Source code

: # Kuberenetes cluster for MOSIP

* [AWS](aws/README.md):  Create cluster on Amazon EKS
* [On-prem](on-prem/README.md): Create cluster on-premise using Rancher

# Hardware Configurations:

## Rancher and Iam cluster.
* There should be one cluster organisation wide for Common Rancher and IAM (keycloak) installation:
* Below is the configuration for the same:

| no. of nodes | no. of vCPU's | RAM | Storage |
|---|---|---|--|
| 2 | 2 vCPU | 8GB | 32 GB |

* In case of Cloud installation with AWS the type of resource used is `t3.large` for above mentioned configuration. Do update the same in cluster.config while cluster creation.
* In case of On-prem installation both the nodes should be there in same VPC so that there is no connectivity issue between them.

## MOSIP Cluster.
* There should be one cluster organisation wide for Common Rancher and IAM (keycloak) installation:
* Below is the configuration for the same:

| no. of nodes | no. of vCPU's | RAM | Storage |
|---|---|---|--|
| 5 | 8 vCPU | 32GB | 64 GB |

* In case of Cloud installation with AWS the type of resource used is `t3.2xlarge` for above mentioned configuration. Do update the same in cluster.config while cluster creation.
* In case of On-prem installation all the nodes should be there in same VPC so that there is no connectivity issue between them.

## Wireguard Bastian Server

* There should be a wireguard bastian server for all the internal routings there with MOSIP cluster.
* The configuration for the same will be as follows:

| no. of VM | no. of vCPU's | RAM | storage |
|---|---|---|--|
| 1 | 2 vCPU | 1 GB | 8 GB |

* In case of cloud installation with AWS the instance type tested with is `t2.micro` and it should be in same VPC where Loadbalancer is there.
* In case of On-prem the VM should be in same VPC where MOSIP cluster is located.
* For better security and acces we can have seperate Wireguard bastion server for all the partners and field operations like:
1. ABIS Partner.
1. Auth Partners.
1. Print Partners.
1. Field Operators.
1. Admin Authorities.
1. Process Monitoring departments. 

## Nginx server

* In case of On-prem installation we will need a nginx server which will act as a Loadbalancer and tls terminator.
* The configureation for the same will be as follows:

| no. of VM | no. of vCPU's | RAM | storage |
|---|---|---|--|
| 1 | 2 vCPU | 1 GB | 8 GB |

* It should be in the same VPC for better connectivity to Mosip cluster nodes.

- Task objective: In the material above, find every line with the word "that" and show it.

- Task result:
* In case of On-prem installation both the nodes should be there in same VPC so that there is no connectivity issue between them.
* In case of On-prem installation all the nodes should be there in same VPC so that there is no connectivity issue between them.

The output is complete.